Les annonces gouvernementales sur le thème des « promesses tenues à l'égard de l'audiovisuel public » ne peuvent donc masquer la réalité du sous-financement durable des opérateurs du service public de la télévision.

Au-delà des services de télévision, Radio France n'est pas mieux lotie, devant assumer la ruineuse mais nécessaire réhabilitation des locaux de la Maison de la radio sans disposer des moyens de réellement investir dans le développement de la radio numérique.

Quant à RFI, il est difficile d'en parler sans éprouver un peu de honte à l'égard des journalistes, des techniciens et de l'ensemble des équipes qui réalisent des programmes en vingt langues, diffusés dans une centaine de pays différents, mais qui restent dans l'ignorance de leur sort futur - ignorance au moins aussi grande que celle des parlementaires qui doivent lire Le Monde et Libération aujourd'hui ! -, suspendus qu'ils sont aux arbitrages à venir en matière de restructuration des organismes de l'audiovisuel extérieur.

En conclusion, notre assemblée a perdu, à travers le débat sur l'augmentation de la redevance et avec une majorité UMP qui a désavoué la proposition de la commission des affaires culturelles, une occasion d'assurer un financement durable de notre audiovisuel public. À l'avenir, je pense qu'il faudra songer à l'instauration d'une taxe nouvelle, beaucoup plus légitime pour nos concitoyens et plus productive pour les finances publiques, qui ne pèse pas sur la majorité de nos concitoyens mais qui soit assise sur le chiffre d'affaires publicitaire des opérateurs privés de télévision, comme dans d'autres pays...
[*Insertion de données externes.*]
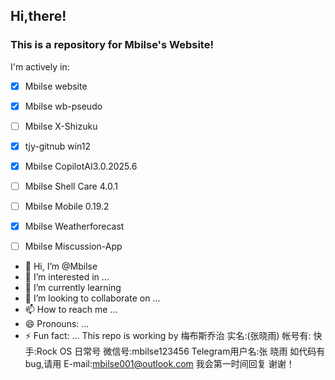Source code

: ## Hi,there!
### This is a repository for Mbilse's Website!

  
  

I'm actively in:

  
- [x] Mbilse website
- [x] Mbilse wb-pseudo
- [ ] Mbilse X-Shizuku 
- [x] tjy-gitnub win12
- [x] Mbilse CopilotAI3.0.2025.6
- [ ] Mbilse Shell Care 4.0.1
- [ ] Mbilse Mobile 0.19.2
- [x] Mbilse Weatherforecast
- [ ] Mbilse Miscussion-App
   
  


   

- 👋 Hi, I’m @Mbilse
- 👀 I’m interested in ...
- 🌱 I’m currently learning
- 💞️ I’m looking to collaborate on ...
- 📫 How to reach me ...
- 😄 Pronouns: ...
- ⚡ Fun fact: ...
This repo is  working
by 梅布斯乔治
实名:(张晓雨)
帐号有:
快手:Rock OS 日常号
微信号:mbilse123456
Telegram用户名:张 晓雨
如代码有bug,请用
E-mail:mbilse001@outlook.com
我会第一时间回复
谢谢！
M. Louis de Broissia, rapporteur pour avis. Qui paie la publicité ? Le consommateur !

M. Jean Arthuis, président de la commission des finances. C'est toujours le consommateur qui paie !

M. David Assouline. Non, mes chers collègues ! Les recettes publicitaires qui seraient ainsi transférées pourraient permettre de dégager des moyens pour financer l'audiovisuel public, par exemple. (Applaudissements sur les travées du groupe socialiste.)
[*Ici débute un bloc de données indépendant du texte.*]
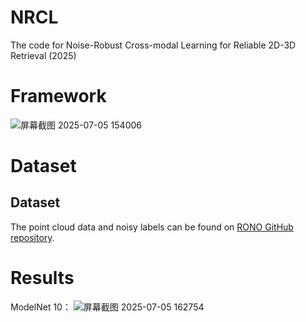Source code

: # NRCL
The code for Noise-Robust Cross-modal Learning for Reliable 2D-3D Retrieval (2025)
# Framework
![屏幕截图 2025-07-05 154006](https://github.com/user-attachments/assets/752a6ca2-3b8a-4dcb-9d1b-d68129205c0c)
# Dataset
## Dataset
The point cloud data and noisy labels can be found on [RONO GitHub repository](https://github.com/penghu-cs/RONO).
# Results 
ModelNet 10：
![屏幕截图 2025-07-05 162754](https://github.com/user-attachments/assets/6e3a30bf-9867-4c2e-bbcf-6f8aa7bc9e53)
M. le président. La parole est à M. Louis Duvernois.

M. Louis Duvernois. Monsieur le président, madame le ministre, mes chers collègues, la puissance publique s'est engagée à réorganiser l'audiovisuel extérieur, ce que certains appellent déjà, peut-être par réalisme fataliste, une « impossible réforme », pourtant enjeu stratégique majeur sur le plan tant de l'influence de la France et de la diffusion de sa langue que de la diversité culturelle.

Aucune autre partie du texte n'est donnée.